Helsinki has been ranked as one of the world’s most liveable cities by the Economist Intelligence Unit, coming ninth overall and second in Europe, behind Vienna. The list is ranked using certain factors organised into five categories – stability, infrastructure, education, healthcare, and environment. Helsinki received top marks in stability and healthcare this year and high marks in almost every other category. These are just some of the reasons why:
Helsinki’s grid road system and well-organised public transport network always keeps the city moving on time, even during rush hour. Tram routes circle the city, ferries provide transportation to the off-shore islands such as Suomenlinna, and the city has the northernmost subway system in the world. The central train station is regarded as one of the best in the world and the Helsinki-Vantaa airport is known for being highly efficient, even keeping flights on schedule during a blizzard.
A major draw to Helsinki is that violent crime is incredibly rare, usually only as the result of alcohol abuse. In almost all neighbourhoods, women can walk alone at night and children can make their own way home from school and still feel safe. Other crimes such as theft and vandalism do occur in Helsinki, such as a recent incident in which a public art piece was vandalised, but overall, the crime rate is incredibly low.

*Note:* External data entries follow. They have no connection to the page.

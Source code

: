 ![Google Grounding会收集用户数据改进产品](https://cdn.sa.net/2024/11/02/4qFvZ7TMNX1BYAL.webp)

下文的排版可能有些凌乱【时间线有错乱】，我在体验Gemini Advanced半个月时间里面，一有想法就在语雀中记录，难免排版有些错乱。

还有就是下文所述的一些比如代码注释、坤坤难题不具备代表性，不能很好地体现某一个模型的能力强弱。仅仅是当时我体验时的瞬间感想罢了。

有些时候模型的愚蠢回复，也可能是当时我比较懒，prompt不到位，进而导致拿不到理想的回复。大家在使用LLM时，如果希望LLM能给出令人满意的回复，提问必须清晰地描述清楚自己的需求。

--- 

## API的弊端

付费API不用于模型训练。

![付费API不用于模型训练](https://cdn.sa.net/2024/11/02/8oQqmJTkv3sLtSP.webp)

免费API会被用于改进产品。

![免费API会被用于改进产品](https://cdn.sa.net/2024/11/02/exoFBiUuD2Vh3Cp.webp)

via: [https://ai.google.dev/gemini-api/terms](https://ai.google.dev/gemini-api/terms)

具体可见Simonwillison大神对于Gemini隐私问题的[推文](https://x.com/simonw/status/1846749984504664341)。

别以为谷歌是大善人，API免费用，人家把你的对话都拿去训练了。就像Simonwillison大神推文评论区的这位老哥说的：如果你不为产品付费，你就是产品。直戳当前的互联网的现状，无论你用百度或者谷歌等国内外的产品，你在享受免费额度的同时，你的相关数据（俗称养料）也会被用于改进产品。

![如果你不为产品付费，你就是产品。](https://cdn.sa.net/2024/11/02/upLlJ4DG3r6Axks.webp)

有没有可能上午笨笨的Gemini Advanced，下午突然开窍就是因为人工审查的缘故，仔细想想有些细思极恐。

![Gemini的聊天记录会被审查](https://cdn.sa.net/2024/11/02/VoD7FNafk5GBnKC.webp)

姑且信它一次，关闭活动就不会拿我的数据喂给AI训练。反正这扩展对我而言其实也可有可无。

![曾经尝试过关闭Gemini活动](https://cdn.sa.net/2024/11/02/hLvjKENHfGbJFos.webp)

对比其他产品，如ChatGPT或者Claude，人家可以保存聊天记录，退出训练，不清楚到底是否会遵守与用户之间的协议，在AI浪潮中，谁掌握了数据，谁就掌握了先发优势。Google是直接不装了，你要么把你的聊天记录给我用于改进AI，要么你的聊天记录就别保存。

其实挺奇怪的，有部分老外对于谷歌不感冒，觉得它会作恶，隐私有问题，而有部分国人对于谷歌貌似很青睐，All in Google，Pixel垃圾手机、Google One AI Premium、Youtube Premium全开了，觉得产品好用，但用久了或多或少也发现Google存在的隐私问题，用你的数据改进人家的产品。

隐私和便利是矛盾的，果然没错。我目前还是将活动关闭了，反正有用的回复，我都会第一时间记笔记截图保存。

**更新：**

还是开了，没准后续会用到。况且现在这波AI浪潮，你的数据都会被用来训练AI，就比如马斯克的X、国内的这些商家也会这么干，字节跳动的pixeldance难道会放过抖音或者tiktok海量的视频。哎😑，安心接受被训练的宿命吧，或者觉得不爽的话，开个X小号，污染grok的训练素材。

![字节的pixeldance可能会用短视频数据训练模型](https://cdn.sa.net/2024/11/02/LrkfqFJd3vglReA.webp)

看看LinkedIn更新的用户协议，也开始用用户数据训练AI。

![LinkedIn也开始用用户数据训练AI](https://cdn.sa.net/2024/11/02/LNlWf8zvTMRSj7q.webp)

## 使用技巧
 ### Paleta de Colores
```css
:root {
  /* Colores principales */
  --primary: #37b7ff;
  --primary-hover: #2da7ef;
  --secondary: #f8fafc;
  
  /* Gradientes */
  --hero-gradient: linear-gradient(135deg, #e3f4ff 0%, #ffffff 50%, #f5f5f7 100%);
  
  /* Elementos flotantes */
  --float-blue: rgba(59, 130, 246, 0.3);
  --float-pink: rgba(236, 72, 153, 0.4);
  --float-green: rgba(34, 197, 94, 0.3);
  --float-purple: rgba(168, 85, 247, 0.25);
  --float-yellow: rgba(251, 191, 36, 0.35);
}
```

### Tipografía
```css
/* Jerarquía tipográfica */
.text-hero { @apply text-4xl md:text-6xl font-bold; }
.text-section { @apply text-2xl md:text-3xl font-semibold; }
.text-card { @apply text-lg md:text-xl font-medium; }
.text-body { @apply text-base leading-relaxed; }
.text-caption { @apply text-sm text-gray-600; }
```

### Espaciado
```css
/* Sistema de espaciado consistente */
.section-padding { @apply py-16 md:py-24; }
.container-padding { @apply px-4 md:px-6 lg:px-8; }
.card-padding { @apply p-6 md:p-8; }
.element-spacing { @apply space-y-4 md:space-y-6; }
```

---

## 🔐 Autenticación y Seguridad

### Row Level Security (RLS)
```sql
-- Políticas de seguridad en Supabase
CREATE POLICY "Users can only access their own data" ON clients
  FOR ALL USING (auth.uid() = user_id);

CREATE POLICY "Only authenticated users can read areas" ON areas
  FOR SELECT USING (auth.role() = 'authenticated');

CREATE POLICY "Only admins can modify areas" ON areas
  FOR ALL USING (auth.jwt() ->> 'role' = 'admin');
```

Finland is often praised for its secular social democracy society and lack of political corruption. The general attitude is that individual political or religious views don’t matter as much as being a good and responsible citizen. As such, Helsinki is one of the most diverse cities in Finland, in terms of both race and religion, with churches and temples of different denominations.
Helsinki is one of the Nordic countries’ hubs for sport and culture. The city has 70 indoor sports facilities (the most popular of which is ice hockey) which are available for public use. For culture, there are numerous art galleries, museums, theatres, libraries, and concerts, all of which are accessible to everyone, and many of which frequently exhibit emerging local artists.
A diverse population also means a wide range of cuisine from different cultures. Helsinki has many international restaurants, with Indian, Nepalese, Japanese, and Turkish being especially popular. The city’s location on the southern coast on the Baltic Sea also means there are lots of freshly caught fish sold in the markets. There are huge events held annually celebrating the fish catch, including the Baltic Herring Market and the Crayfish Festival.
Like all capital cities, Helsinki’s housing is more expensive compared to the rest of the country. However, the housing is top quality with easy access to amenities and there are very few run-down buildings. Strict housing laws make all homes warm and comfortable even during the coldest parts of winter, and almost all homes come with access to a Finnish sauna. Even social housing for the homeless is of good quality in Helsinki, allowing people to get off the streets and ease back into society safely.